Proprio la mattina di quel 18 settembre era atterrato a Londra il famoso compositore e direttore d’orchestra Gil Evans, che doveva incontrarsi con Hendrix per prendere accordi per alcune registrazioni con la sua Orchestra e per quell’inverno erano previste le session con Miles Davis.
Come scrive il critico Paolo Galori, l’ultimo Hendrix fu “un musicista solo e visionario, pronto a volare ancora più in alto, fino a bruciarsi le ali, distrutto dagli eccessi nel disperato tentativo di non replicare se stesso di fronte a chi gli chiede prove della sua divinità“.

 



Occorre però fare un passo indietro per ampliare lo sguardo oltre il dettaglio dei giorni che hanno preceduto il decesso, come hanno ben fatto Enzo Gentile e Roberto Crema nel libro “The story of life. Gli ultimi giorni di Jimi Hendrix”, con la prefazione del fratello, Leon Hendrix.
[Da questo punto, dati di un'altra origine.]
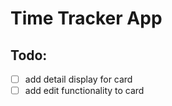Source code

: # Time Tracker App

## Todo:
* [ ] add detail display for card
* [ ] add edit functionality to card
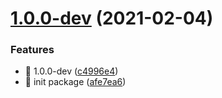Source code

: # [1.0.0-dev](https://github.com/notbucai/wxmini-to-vue/compare/afe7ea635f0ce107590f6726844b7bf9129ed8c7...v1.0.0-dev) (2021-02-04)


### Features

* 🎸 1.0.0-dev ([c4996e4](https://github.com/notbucai/wxmini-to-vue/commit/c4996e4980a2009c15960abe2c64d1889c404a5d))
* 🎸 init package ([afe7ea6](https://github.com/notbucai/wxmini-to-vue/commit/afe7ea635f0ce107590f6726844b7bf9129ed8c7))



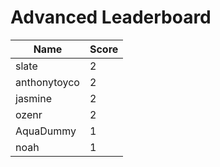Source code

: # Advanced Leaderboard
|Name|Score|
|----|-----|
|slate|2|
|anthonytoyco|2|
|jasmine|2|
|ozenr|2|
|AquaDummy|1|
|noah|1|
Nel libro si cerca di raccontare un Jimi meno conosciuto, meno star da spolpare da parte dei media. Il racconto mainstream di Hendrix è stato troppo spesso condito da disinformazione, pregiudizi, speculazioni tese a demonizzare un fronte artistico e culturale che, di lì a poco, avrebbe contagiato ampissime fasce di pubblico.
 


 

Si racconta di un Jimi che parla a cuore aperto, dove emerge l’aspetto umano di un giovane uomo che si vede proiettato verso un futuro imminente che non avrà tempo di vivere. Sono le affermazioni di un ragazzo di ventisette anni che confessa candidamente di volersi fermare, per ripensare e rifondare completamente la sua architettura sonora, troppo legata alla dimensione iconica che le cronache hanno puntualmente inviato da ogni latitudine, e che Jimi sente ormai come una gabbia: Hey Joe, Purple Haze, Voodoo Chile dovranno essere messi alle spalle per procedere verso territori nuovi, liberi, impronosticabili.
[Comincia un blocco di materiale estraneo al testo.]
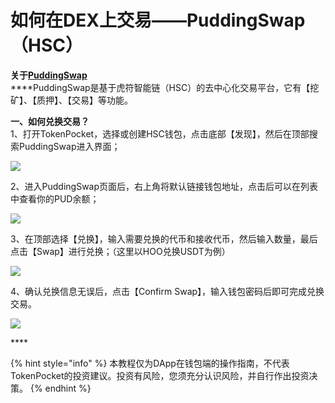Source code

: # 如何在DEX上交易——PuddingSwap（HSC）

**关于**[**PuddingSwap**](https://exchange.puddingswap.finance/#/swap)  
****PuddingSwap是基于虎符智能链（HSC）的去中心化交易平台，它有【挖矿】、【质押】、【交易】等功能。

**一、如何兑换交易？**  
1、打开TokenPocket，选择或创建HSC钱包，点击底部【发现】，然后在顶部搜索PuddingSwap进入界面；

![](.gitbook/assets/1-he-2.png)

2、进入PuddingSwap页面后，右上角将默认链接钱包地址，点击后可以在列表中查看你的PUD余额；

![](.gitbook/assets/3.jpg)

3、在顶部选择【兑换】，输入需要兑换的代币和接收代币，然后输入数量，最后点击【Swap】进行兑换；（这里以HOO兑换USDT为例）

![](.gitbook/assets/4%20%284%29.png)

4、确认兑换信息无误后，点击【Confirm Swap】，输入钱包密码后即可完成兑换交易。

![](.gitbook/assets/5%20%281%29.png)

\*\*\*\*

{% hint style="info" %}
本教程仅为DApp在钱包端的操作指南，不代表TokenPocket的投资建议。投资有风险，您须充分认识风险，并自行作出投资决策。
{% endhint %}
    «È strano il modo in cui la gente dimostra il proprio amore per chi muore. Devi morire prima che ti riconoscano qualcosa. Una volta morto sei pronto per la vita.»
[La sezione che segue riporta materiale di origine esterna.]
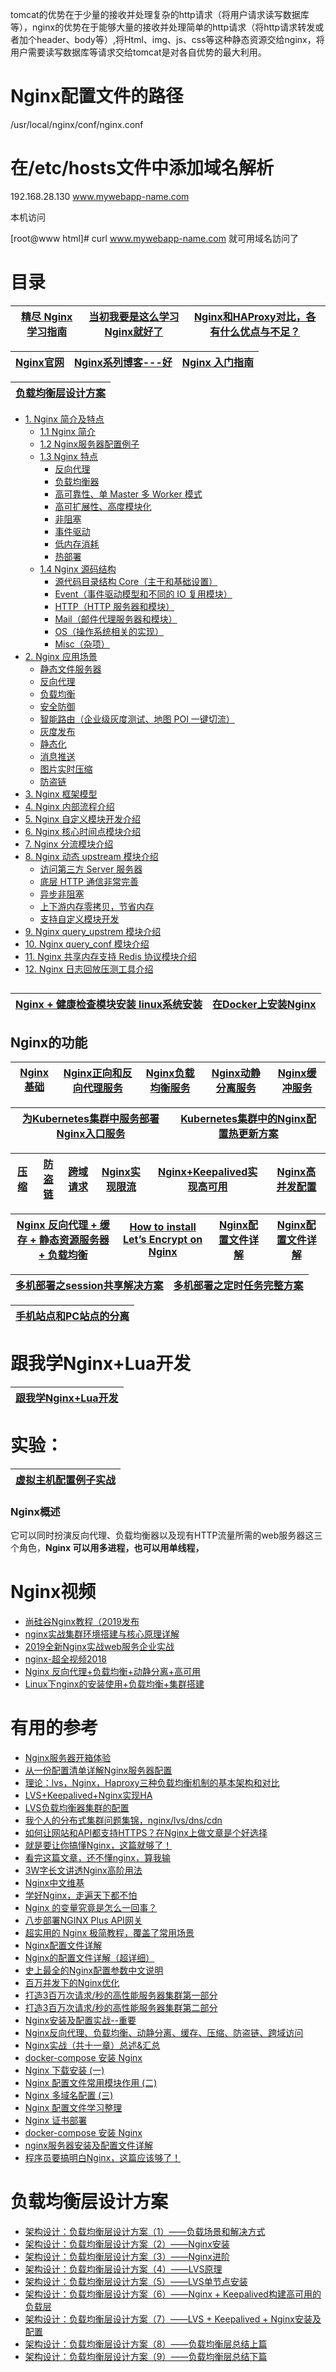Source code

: 
tomcat的优势在于少量的接收并处理复杂的http请求（将用户请求读写数据库等），nginx的优势在于能够大量的接收并处理简单的http请求（将http请求转发或者加个header、body等）,将Html、img、js、css等这种静态资源交给nginx，将用户需要读写数据库等请求交给tomcat是对各自优势的最大利用。

#  Nginx配置文件的路径

   /usr/local/nginx/conf/nginx.conf
   
# 在/etc/hosts文件中添加域名解析
  
  192.168.28.130 www.mywebapp-name.com
  
  本机访问

  [root@www html]# curl www.mywebapp-name.com
  就可用域名訪问了

# 目录

[精尽 Nginx 学习指南](http://svip.iocoder.cn/Nginx/tutorials/)|[当初我要是这么学习Nginx就好了](https://www.jianshu.com/p/e90050dc89b6)|[Nginx和HAProxy对比，各有什么优点与不足？](https://www.zhihu.com/question/34489042)|
---|---|---|

[Nginx官网](http://nginx.org/en/download.html)|[Nginx系列博客---好](https://www.cnblogs.com/itzgr/tag/Nginx/)|[Nginx 入门指南](https://www.w3cschool.cn/nginx/)|
---|---|---|

[负载均衡层设计方案](#负载均衡层设计方案)|
---|

* [1. Nginx 简介及特点]()
  * [1.1 Nginx 简介]()
  * [1.2 Nginx服务器配置例子](https://github.com/stevenli91748/JAVA-Architecture/blob/master/Tools%20and%20Middleware/Nginx/Nginx%E6%9C%8D%E5%8A%A1%E5%99%A8%E9%85%8D%E7%BD%AE%E4%BE%8B%E5%AD%90.md)
  * [1.3 Nginx 特点]()
    * [反向代理](https://github.com/stevenli91748/JAVA-Architecture/blob/master/Tools%20and%20Middleware/Nginx/Nginx正向和反向代理/README.md)
    * [负载均衡器](https://github.com/stevenli91748/JAVA-Architecture/blob/master/Tools%20and%20Middleware/Nginx/Nginx负载均衡/README.md)
    * [高可靠性、单 Master 多 Worker 模式]()
    * [高可扩展性、高度模块化]()
    * [非阻塞]()
    * [事件驱动]()
    * [低内存消耗]()
    * [热部署]()
  * [1.4 Nginx 源码结构]()
    * [源代码目录结构 Core（主干和基础设置）]()
    * [Event（事件驱动模型和不同的 IO 复用模块）]()
    * [HTTP（HTTP 服务器和模块）]()
    * [Mail（邮件代理服务器和模块）]()
    * [OS（操作系统相关的实现）]()
    * [Misc（杂项）]()
* [2. Nginx 应用场景]()
  * [静态文件服务器]()
  * [反向代理](https://github.com/stevenli91748/JAVA-Architecture/blob/master/Tools%20and%20Middleware/Nginx/Nginx正向和反向代理/README.md)
  * [负载均衡](https://github.com/stevenli91748/JAVA-Architecture/blob/master/Tools%20and%20Middleware/Nginx/Nginx负载均衡/README.md)
  * [安全防御]()
  * [智能路由（企业级灰度测试、地图 POI 一键切流）]()
  * [灰度发布]()
  * [静态化]()
  * [消息推送]()
  * [图片实时压缩]()
  * [防盗链]()
* [3. Nginx 框架模型](https://github.com/stevenli91748/JAVA-Architecture/blob/master/Tools%20and%20Middleware/Nginx/Nginx%20%E6%A1%86%E6%9E%B6%E6%A8%A1%E5%9E%8B/README.md)
* [4. Nginx 内部流程介绍](https://github.com/stevenli91748/JAVA-Architecture/blob/master/Tools%20and%20Middleware/Nginx/Nginx%20%E5%86%85%E9%83%A8%E6%B5%81%E7%A8%8B%E4%BB%8B%E7%BB%8D/README.md)
* [5. Nginx 自定义模块开发介绍](https://github.com/stevenli91748/JAVA-Architecture/blob/master/Tools%20and%20Middleware/Nginx/Nginx%20%E8%87%AA%E5%AE%9A%E4%B9%89%E6%A8%A1%E5%9D%97%E5%BC%80%E5%8F%91%E4%BB%8B%E7%BB%8D/README.md)
* [6. Nginx 核心时间点模块介绍](https://github.com/stevenli91748/JAVA-Architecture/blob/master/Tools%20and%20Middleware/Nginx/Nginx%20%E6%A0%B8%E5%BF%83%E6%97%B6%E9%97%B4%E7%82%B9%E6%A8%A1%E5%9D%97%E4%BB%8B%E7%BB%8D/README.md)
* [7. Nginx 分流模块介绍](https://github.com/stevenli91748/JAVA-Architecture/blob/master/Tools%20and%20Middleware/Nginx/Nginx%20%E5%88%86%E6%B5%81%E6%A8%A1%E5%9D%97%E4%BB%8B%E7%BB%8D/README.md)
* [8. Nginx 动态 upstream 模块介绍](https://github.com/stevenli91748/JAVA-Architecture/blob/master/Tools%20and%20Middleware/Nginx/Nginx%20%E5%8A%A8%E6%80%81%20upstream%20%E6%A8%A1%E5%9D%97%E4%BB%8B%E7%BB%8D/README.md)
  * [访问第三方 Server 服务器]()
  * [底层 HTTP 通信非常完善]()
  * [异步非阻塞]()
  * [上下游内存零拷贝，节省内存]()
  * [支持自定义模块开发]()
* [9. Nginx query_upstrem 模块介绍](https://github.com/stevenli91748/JAVA-Architecture/blob/master/Tools%20and%20Middleware/Nginx/Nginx%20query_upstrem%20%E6%A8%A1%E5%9D%97%E4%BB%8B%E7%BB%8D/README.md)
* [10. Nginx query_conf 模块介绍](https://github.com/stevenli91748/JAVA-Architecture/blob/master/Tools%20and%20Middleware/Nginx/Nginx%20query_conf%20%E6%A8%A1%E5%9D%97%E4%BB%8B%E7%BB%8D/README.md)
* [11. Nginx 共享内存支持 Redis 协议模块介绍](https://github.com/stevenli91748/JAVA-Architecture/blob/master/Tools%20and%20Middleware/Nginx/Nginx%20%E5%85%B1%E4%BA%AB%E5%86%85%E5%AD%98%E6%94%AF%E6%8C%81%20Redis%20%E5%8D%8F%E8%AE%AE%E6%A8%A1%E5%9D%97%E4%BB%8B%E7%BB%8D/README.md)
* [12. Nginx 日志回放压测工具介绍](https://github.com/stevenli91748/JAVA-Architecture/blob/master/Tools%20and%20Middleware/Nginx/Nginx%20%E6%97%A5%E5%BF%97%E5%9B%9E%E6%94%BE%E5%8E%8B%E6%B5%8B%E5%B7%A5%E5%85%B7%E4%BB%8B%E7%BB%8D/README.md)
  
## 
[Nginx + 健康检查模块安装 linux系统安装](https://github.com/stevenli91748/JAVA-Architecture/blob/master/Tools%20and%20Middleware/Nginx/Nginx%20linux系统安装/README.md)|[在Docker上安装Nginx](https://github.com/stevenli91748/Engineering-special/blob/master/Docker/在Docker安装Nginx/README.md)|
---|---|

## Nginx的功能
 [Nginx基础](https://github.com/stevenli91748/JAVA-Architecture/blob/master/Tools%20and%20Middleware/Nginx/Nginx基础/README.md)|[Nginx正向和反向代理服务](https://github.com/stevenli91748/JAVA-Architecture/blob/master/Tools%20and%20Middleware/Nginx/Nginx正向和反向代理/README.md)|[Nginx负载均衡服务](https://github.com/stevenli91748/JAVA-Architecture/blob/master/Tools%20and%20Middleware/Nginx/Nginx负载均衡/README.md)|[Nginx动静分离服务](https://github.com/stevenli91748/JAVA-Architecture/blob/master/Tools%20and%20Middleware/Nginx/Nginx动静分离/README.md)|[Nginx缓冲服务](https://github.com/stevenli91748/JAVA-Architecture/blob/master/Tools%20and%20Middleware/Nginx/Nginx缓冲服务/README.md)|
 ---|---|---|---|---|

[为Kubernetes集群中服务部署Nginx入口服务](https://tonybai.com/2016/11/22/deploy-nginx-service-for-the-services-in-kubernetes-cluster/)|[Kubernetes集群中的Nginx配置热更新方案](https://tonybai.com/2016/11/17/nginx-config-hot-reloading-approach-for-kubernetes-cluster/)|
---|---|

[压缩](https://github.com/stevenli91748/JAVA-Architecture/blob/master/Tools%20and%20Middleware/Nginx/Nginx压缩/README.md)|[防盗链](https://github.com/stevenli91748/JAVA-Architecture/blob/master/Tools%20and%20Middleware/Nginx/Nginx防盗链/README.md)|[跨域请求](https://github.com/stevenli91748/JAVA-Architecture/blob/master/Tools%20and%20Middleware/Nginx/Nginx%20跨域请求/README.md)|[Nginx实现限流](https://github.com/stevenli91748/JAVA-Architecture/blob/master/Tools%20and%20Middleware/Nginx/Nginx实现限流/README.md)|[Nginx+Keepalived实现高可用](https://github.com/stevenli91748/JAVA-Architecture/blob/master/Tools%20and%20Middleware/Nginx/Nginx%2BKeepalived实现高可用/README.md)|[Nginx高并发配置](https://github.com/stevenli91748/JAVA-Architecture/blob/master/Tools%20and%20Middleware/Nginx/Nginx高并发配置/README.md)|
---|---|---|---|---|---|

[Nginx 反向代理 + 缓存 + 静态资源服务器 + 负载均衡](https://www.jianshu.com/p/fa2e78021343)|[How to install Let’s Encrypt on Nginx](https://upcloud.com/community/tutorials/install-lets-encrypt-nginx/)|[Nginx配置文件详解](https://www.cnblogs.com/54chensongxia/p/12938929.html)|[Nginx配置文件详解](https://www.jianshu.com/p/1593954d5faf)|
---|---|---|---|



[多机部署之session共享解决方案](https://blog.csdn.net/wjg8209/article/details/103701046)|[多机部署之定时任务完整方案](https://blog.csdn.net/wjg8209/article/details/103550922)|
---|---|


[手机站点和PC站点的分离](https://github.com/stevenli91748/JAVA-Architecture/blob/master/Tools%20and%20Middleware/Nginx/手机站点和PC站点的分离/README.md)|
---|
# 跟我学Nginx+Lua开发

[跟我学Nginx+Lua开发](https://www.iteye.com/blogs/subjects/nginx-lua)|
---|


# 实验：

[虚拟主机配置例子实战](https://github.com/stevenli91748/JAVA-Architecture/blob/master/Tools%20and%20Middleware/Nginx/Nginx基础/虚拟主机配置例子实战.md)|
---|



### Nginx概述
  它可以同时扮演反向代理、负载均衡器以及现有HTTP流量所需的web服务器这三个角色，**Nginx 可以用多进程，也可以用单线程，**


# Nginx视频

 * [尚硅谷Nginx教程（2019发布](https://www.bilibili.com/video/av68136734?p=4)
 * [nginx实战集群环境搭建与核心原理详解](https://www.bilibili.com/video/av66849184?from=search&seid=12943368697372067470)
 * [2019全新Nginx实战web服务企业实战](https://www.bilibili.com/video/av33614077/?spm_id_from=333.788.videocard.5)
 * [nginx-超全视频2018](https://www.bilibili.com/video/av55251610/?spm_id_from=333.788.videocard.8)
 * [Nginx 反向代理+负载均衡+动静分离+高可用](https://www.bilibili.com/video/av68783011/?spm_id_from=333.788.videocard.2)
 * [Linux下nginx的安装使用+负载均衡+集群搭建](https://www.bilibili.com/video/av66388283?from=search&seid=3209376219057807635)

# 有用的参考
 * [Nginx服务器开箱体验](https://mp.weixin.qq.com/s?__biz=MzU4ODI1MjA3NQ==&mid=2247483783&idx=1&sn=1e552ee01b50cde1df32c07db8e7b4ea&chksm=fdded743caa95e55a62c5b216795be61785265daf6a23d803e4566ba50253c240544b87971e3&scene=21#wechat_redirect)
 * [从一份配置清单详解Nginx服务器配置](https://mp.weixin.qq.com/s?__biz=MzU4ODI1MjA3NQ==&mid=2247483807&idx=1&sn=e3a164701c2f6e0f3cf91bd25d595479&chksm=fdded75bcaa95e4d857e5f4e040f37b7c3d8f3b301856493419498b6e54d8a43addfc25e7505&scene=21#wechat_redirect)
 * [理论：lvs，Nginx，Haproxy三种负载均衡机制的基本架构和对比](https://www.cnblogs.com/deny/p/12904468.html)
 * [LVS+Keepalived+Nginx实现HA](https://www.jianshu.com/p/88589646aae8)
 * [LVS负载均衡器集群的配置](https://www.keepalived.org/pdf/sery-lvs-cluster.pdf?spm=a2c6h.12873639.0.0.4aef7d44UlfFfQ&file=sery-lvs-cluster.pdf)
 * [我个人的分布式集群问题集锦，nginx/lvs/dns/cdn](https://blog.csdn.net/libaineu2004/article/details/79119145)
 * [如何让网站和API都支持HTTPS？在Nginx上做文章是个好选择](https://www.jianshu.com/p/e2f3de2485a8)
 * [就是要让你搞懂Nginx，这篇就够了！](https://www.jianshu.com/p/e31bd628b634)
 * [看完这篇文章，还不懂nginx，算我输](https://zhuanlan.zhihu.com/p/152526491?utm_source=wechat_session&utm_medium=social&utm_oi=991812777480134656&utm_content=first)
 * [3W字长文讲透Nginx高阶用法](https://zhuanlan.zhihu.com/p/100124676?utm_source=wechat_session&utm_medium=social&utm_oi=991812777480134656&utm_content=first)
 * [Nginx中文维基](http://tool.oschina.net/apidocs/apidoc?api=nginx-zh)
 * [学好Nginx，走遍天下都不怕](https://zhuanlan.zhihu.com/p/80600540?utm_source=wechat_session&utm_medium=social&utm_oi=991812777480134656&utm_content=first)
 * [Nginx 的变量究竟是怎么一回事？](https://zhuanlan.zhihu.com/p/148166996?utm_source=wechat_session&utm_medium=social&utm_oi=991812777480134656&utm_content=first)
 * [八步部署NGINX Plus API网关](https://zhuanlan.zhihu.com/p/38359208?utm_source=wechat_session&utm_medium=social&utm_oi=991812777480134656)
 * [超实用的 Nginx 极简教程，覆盖了常用场景](https://zhuanlan.zhihu.com/p/63737990?utm_source=wechat_session&utm_medium=social&utm_oi=991812777480134656)
* [Nginx配置文件详解](https://www.jianshu.com/p/1593954d5faf)
* [Nginx的配置文件详解（超详细）](https://blog.csdn.net/wangbin_0729/article/details/82109693) 
* [史上最全的Nginx配置参数中文说明](https://www.jianshu.com/p/dd5be63c7d14)
* [百万并发下的Nginx优化](http://www.sohu.com/a/274307517_463994)
* [打造3百万次请求/秒的高性能服务器集群第一部分](https://www.cnblogs.com/JohnABC/p/5264662.html)
* [打造3百万次请求/秒的高性能服务器集群第二部分](https://www.cnblogs.com/JohnABC/p/5264687.html)
* [Nginx安装及配置实战--重要](https://blog.csdn.net/yuanfangPOET/article/details/83446907)
* [Nginx反向代理、负载均衡、动静分离、缓存、压缩、防盗链、跨域访问](https://www.cnblogs.com/ph7seven/p/9932712.html)
* [Nginx实战（共十一章）总述&汇总](https://blog.csdn.net/ouyida3/article/details/86771967)
* [docker-compose 安装 Nginx](http://www.dev-share.top/2020/06/07/docker-compose-%e5%ae%89%e8%a3%85-nginx/)
* [Nginx 下载安装 (一)](http://www.dev-share.top/2017/11/16/nginx-%e4%b8%8b%e8%bd%bd%e5%ae%89%e8%a3%85-%e4%b8%80/)
* [Nginx 配置文件常用模块作用 (二)](http://www.dev-share.top/2017/11/16/nginx-%e9%85%8d%e7%bd%ae%e6%96%87%e4%bb%b6%e5%b8%b8%e7%94%a8%e6%a8%a1%e5%9d%97%e4%bd%9c%e7%94%a8-%e4%ba%8c/)
* [Nginx 多域名配置 (三)](http://www.dev-share.top/2017/11/16/nginx-%e5%a4%9a%e5%9f%9f%e5%90%8d%e9%85%8d%e7%bd%ae-%e4%b8%89/)
* [Nginx 配置文件学习整理](http://www.dev-share.top/2017/11/16/nginx-%e9%85%8d%e7%bd%ae%e6%96%87%e4%bb%b6%e5%ad%a6%e4%b9%a0%e6%95%b4%e7%90%86/)
* [Nginx 证书部署](http://www.dev-share.top/2017/12/11/nginx-%e8%af%81%e4%b9%a6%e9%83%a8%e7%bd%b2/)
* [docker-compose 安装 Nginx](http://www.dev-share.top/2020/06/07/docker-compose-%e5%ae%89%e8%a3%85-nginx/)
* [nginx服务器安装及配置文件详解](https://www.jianshu.com/p/57eacdaf7392)
* [程序员要搞明白Nginx，这篇应该够了！](https://www.jianshu.com/p/42d90e7acf6f)

# 负载均衡层设计方案
 * [架构设计：负载均衡层设计方案（1）——负载场景和解决方式](https://blog.csdn.net/yinwenjie/article/details/46605451)
 * [架构设计：负载均衡层设计方案（2）——Nginx安装](https://blog.csdn.net/yinwenjie/article/details/46620711)
 * [架构设计：负载均衡层设计方案（3）——Nginx进阶](https://blog.csdn.net/yinwenjie/article/details/46742661)
 * [架构设计：负载均衡层设计方案（4）——LVS原理](https://blog.csdn.net/yinwenjie/article/details/46845997)
 * [架构设计：负载均衡层设计方案（5）——LVS单节点安装](https://blog.csdn.net/yinwenjie/article/details/47010569)
 * [架构设计：负载均衡层设计方案（6）——Nginx + Keepalived构建高可用的负载层](https://yinwj.blog.csdn.net/article/details/47130609)
 * [架构设计：负载均衡层设计方案（7）——LVS + Keepalived + Nginx安装及配置](https://yinwj.blog.csdn.net/article/details/47211551)
 * [架构设计：负载均衡层设计方案（8）——负载均衡层总结上篇](https://yinwj.blog.csdn.net/article/details/47211641)
 * [架构设计：负载均衡层设计方案（9）——负载均衡层总结下篇](https://yinwj.blog.csdn.net/article/details/48101869)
Un Jimi Hendrix desideroso di cambiare pelle, di evolversi, di studiare musica, di dedicarsi alla composizione in una tranquillità che lui, sistematicamente assediato dal mondo, mai era riuscito ad avere.
Una prospettiva che urta pesantemente con la routine della rockstar maledetta a cui ci ha abituato una certa letteratura di maniera. Hendrix voleva espandere le sue conoscenze e la sua tecnica, amplificare una spiritualità capace di dialogare, attraverso la chitarra e un’intera orchestra, con chi voleva seguirlo.

 


Tutt’altro che lo schiavo del demone della droga dipinto dai media, un clichè in cui lo stesso ambiente musicale avrebbe voluto vederlo e conservarlo all’infinito. Lo spiega anche il fratello Leon che accusa il girone infernale che si era impossessato della quotidianità di suo fratello: «Jimi è stato ucciso» dice, mettendo nel mirino i manager, le agenzie, i discografici, i giornalisti, le groupies, che avevano sempre qualcosa da chiedere, pretendere, guadagnare dal lavoro e dalla musica di Hendrix.


 

La narrazione postuma di Jimi Hendrix sarà fittissima, ricca di dischi, filmati, testi, contributi, tutti tesi a dipingere un fenomeno che in realtà era capace di sfuggire ogni spiegazione logica, perché Jimi era un alieno della musica.
Jimi era un alieno del Novecento e non ci resta che prendere atto del suo avvento e del suo passaggio su questa terra, godendo delle sue opere immortali e della sua anima pura e variopinta.